Ed Ricketts utilizes the term "estuary" at least five times in the 1939 book, Between Pacific Tides. In addition, the term, estuary, is mentioned several times in the 1941 book, Sea of Cortez, of which two passages are quoted above. In the United States, scientists did not generally use the term "estuary" with any frequency until nearly the end of the 1950s. That fact makes it unique that Ed Ricketts used the term "estuary" as much as he did. Similarly, it is unusual that another marine biologist, George MacGinitie utlized the term "estuary in his 1930s monograph on the Elkhorn Slough Estuary. MacGinitie used the term "estuary" in the title, but nowhere within the text of the monograph is the term "estuary" used, not even once. This is quite different from Edward Ricketts who utilized the term within the text of his book several times. In Ed Ricketts second book, Sea of Cortez, published in 1941, only two years after Between Pacific Tides, the term "estuary" is used frequently by both Ed Ricketts and John Steinbeck.
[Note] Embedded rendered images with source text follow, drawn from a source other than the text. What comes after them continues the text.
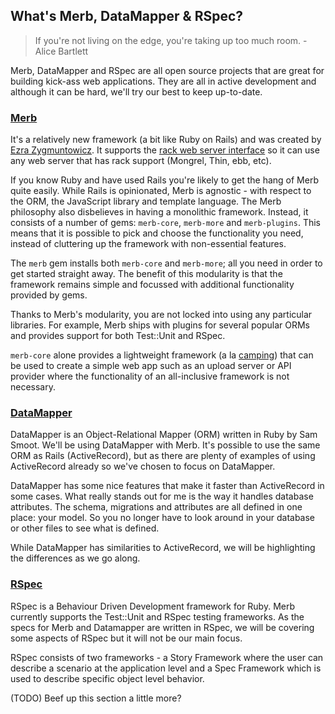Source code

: ## What's Merb, DataMapper & RSpec?

> If you're not living on the edge, you're taking up too much room. - Alice Bartlett

Merb, DataMapper and RSpec are all open source projects that are great for 
building kick-ass web applications. They are all in active development and 
although it can be hard, we'll try our best to keep up-to-date.

### [Merb](http://merbivore.com/)

It's a relatively new framework (a bit like Ruby on Rails) and was created by 
[Ezra Zygmuntowicz](http://brainspl.at/).  It supports the 
[rack web server interface](http://rack.rubyforge.org/) so it can use any web 
server that has rack support (Mongrel, Thin, ebb, etc).

If you know Ruby and have used Rails you're likely to get the hang of Merb 
quite easily. While Rails is opinionated, Merb is agnostic - with respect to 
the ORM, the JavaScript library and template language. The Merb philosophy also
disbelieves in having a monolithic framework. Instead, it consists of a number 
of gems: `merb-core`, `merb-more` and `merb-plugins`. This means that it is 
possible to pick and choose the functionality you need, instead of cluttering up 
the framework with non-essential features. 

The `merb` gem installs both 
`merb-core` and `merb-more`; all you need in order to get started straight away. 
The benefit of this modularity is that the framework remains simple and focussed 
with additional functionality provided by gems.

Thanks to Merb's modularity, you are not locked into using any particular 
libraries. For example, Merb ships with plugins for several popular ORMs and 
provides support for both Test::Unit and RSpec.

`merb-core` alone provides a lightweight framework 
(a la [camping](http://code.whytheluckystiff.net/camping/)) that can be used to 
create a simple web app such as an upload server or API provider where the 
functionality of an all-inclusive framework is not necessary.

### [DataMapper](http://datamapper.org/)

DataMapper is an Object-Relational Mapper (ORM) written in Ruby by Sam Smoot. 
We'll be using DataMapper with Merb. It's possible to use the same ORM as Rails 
(ActiveRecord), but as there are plenty of examples of using ActiveRecord 
already so we've chosen to focus on DataMapper.

DataMapper has some nice features that make it faster than ActiveRecord in some 
cases. What really stands out for me is the way it handles database attributes. 
The schema, migrations and attributes are all defined in one place: your model. 
So you no longer have to look around in your database or other files to see 
what is defined.

While DataMapper has similarities to ActiveRecord, we will be highlighting the 
differences as we go along.

### [RSpec](http://rspec.info/)

RSpec is a Behaviour Driven Development framework for Ruby. 
Merb currently supports the Test::Unit and RSpec testing frameworks. As the 
specs for Merb and Datamapper are written in RSpec, we will be covering some 
aspects of RSpec but it will not be our main focus.

RSpec consists of two frameworks - a Story Framework where the user can 
describe a scenario at the application level and a Spec Framework which is 
used to describe specific object level behavior.

(TODO) Beef up this section a little more?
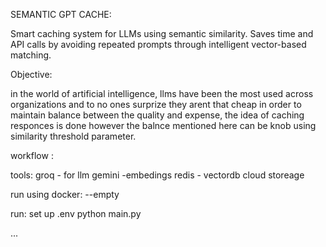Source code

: 
SEMANTIC GPT CACHE:

Smart caching system for LLMs using semantic similarity.
Saves time and API calls by avoiding repeated prompts through intelligent vector-based matching.

Objective:

in the world of artificial intelligence, llms have been the most used across organizations
and to no ones surprize they arent that cheap
in order to maintain balance between the quality and expense, the idea of caching responces is done
however the balnce mentioned here can be knob using similarity threshold parameter.

workflow :


tools:
groq - for llm
gemini -embedings
redis - vectordb cloud storeage

run using docker:
--empty

run: set up .env
python main.py

...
Why did it take so long for other California biologists to begin to refer the term "estuary" in California? Did the scientists of the 1950s, such as Joel Hedgpeth, begin the trend based on reading the writings of Ed Ricketts and George MacGinitie? It appears that Edward Ricketts may have influenced Joel Hedgpeth to utilize the term "estuary" in his major mongraph on Biogeography and Ecology of the oceans. Interestingly, the 1950s is also when the term "wetlands" begins to be used in scientific publications. In fact, the term "wetland" was only coined in the 1940s, just prior to Edward Ricketts' death. Yet, Ed Ricketts was again on the vanguard with terminology because he utilized the term "wet land" in reference to eelgrass habitat. Interestingly, he separated the term "wetland" as two words. He coined the phrase "wet land" sometime between 1923 and 1936, however, the phrase appeared in print in 1939, in Between Pacific Tides. In so many ways, we can see that Ed Ricketts was either on the cutting edge or even ahead of his time of thinking and using terms. Lastly, he even recognized the term niche before it was used as an important concept in ecology prior to the use by academic ecologists. He found that a scientist in South America had discovered concept of the niche.